Posted: 12/12/11 02:59 PM ET

A friend runs a small, successful, consulting business. His daughter, who is in finance and starting to get the big bonus checks, had just returned from safari in Kenya.

He said: "It dawned on me. She planned this trip to Africa as casually as I plan a trip to the beach. I can see her starting to live a life with dimensions bigger than the life I had always provided. Ninety nine percent of that makes me immensely proud, and gratified that I could provide the education that makes it possible. But there is that one small part that feels like change in status. It bothers me that it even crosses my mind. And I wonder if I'd feel the same way of it was a son."

While the post-feminist rebalancing of power between working men and women is the topic of ceaseless debate over meaning and progress, my friend may represent a small part of the gender divide that has largely escaped exploration.

What has a new time of unfettered female achievement done to the centuries-honed relationship between fathers and daughters; particularly the balance of power?

In my interviews with high-achieving women, I found many who adjusted to the era of female achievement just fine -- with dad the same joyful supporter and cheerleader he was on the soccer fields, with his daughter driven by his confidence and basking in his pride.

For others, it's proved to be a rougher passage.

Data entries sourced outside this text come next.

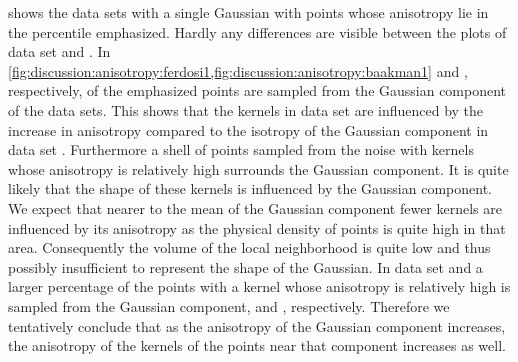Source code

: 			 shows the data sets with a single Gaussian with points whose anisotropy lie in the  percentile emphasized. 
				Hardly any differences are visible between the plots of data set \ferdosiOne and \baakmanOne. 
					In \cref{fig:discussion:anisotropy:ferdosi1,fig:discussion:anisotropy:baakman1}  and , respectively, of the emphasized points are sampled from the Gaussian component of the data sets. This shows that the kernels in data set \baakmanOne are influenced by the increase in anisotropy compared to the isotropy of the Gaussian component in data set \ferdosiOne.
					Furthermore a shell of points sampled from the noise with kernels whose anisotropy is relatively high surrounds the Gaussian component. It is quite likely that the shape of these kernels is influenced by the Gaussian component.
					We expect that nearer to the mean of the Gaussian component fewer kernels are influenced by its anisotropy as the physical density of points is quite high in that area. Consequently the volume of the local neighborhood is quite low and thus possibly insufficient to represent the shape of the Gaussian.
				In data set \baakmanFour and \baakmanFive a larger percentage of the points with a kernel whose anisotropy is relatively high is sampled from the Gaussian component,  and , respectively. 
				Therefore we tentatively conclude that as the anisotropy of the Gaussian component increases, the anisotropy of the kernels of the points near that component increases as well.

Some daughters felt guilt that their lives had so dramatically escaped the orbit of their father's experience.

One of my interview subjects was Janice, an African American graduate of UCLA and Harvard. She is the co-founder of a start-up investment firm. Just a few years out for school, she is earning a six-figure income that she sees as just a start of things to come.

Her father is divorced from her mother and living in the Mississippi town where he grew up. He lives a simple life doing home repairs. He can neither read nor write.

After a move to the West coast with her mother following a difficult divorce, she made her climb in business with the considerable help from mentors who spotted her intelligence and drive.

Today, she has rebuilt a relationship with her father. It's tenuous, but she doesn't feel the need to make it stronger. "It's horrible to say," she admitted, "but I think the gap is just too large between our lives. He's a good man. He has worked hard. And he knows a lot about life. But there just isn't that much for us to talk about. Our lives are so different that I don't know where to start."

Some fathers - say the daughters - are proud of their achievements, but struggle with the reality of daughters who have the resources to do what they want, when they want - with fatherly review and permission not part of their life-decisions.

Emily, a well-educated, highly paid technology executive, said her father is a self-made man who built and runs a collection of businesses around the world. As she puts it: "He's tough as nails, a workaholic, and fought for everything since he was very young. He's the alpha male that the other alpha males want to impress."

With his global travel, and her boarding school education, she has few memories of him before the age of 15, when - for reasons still unclear to her -- he asserted himself in her life as if she were an acquired company.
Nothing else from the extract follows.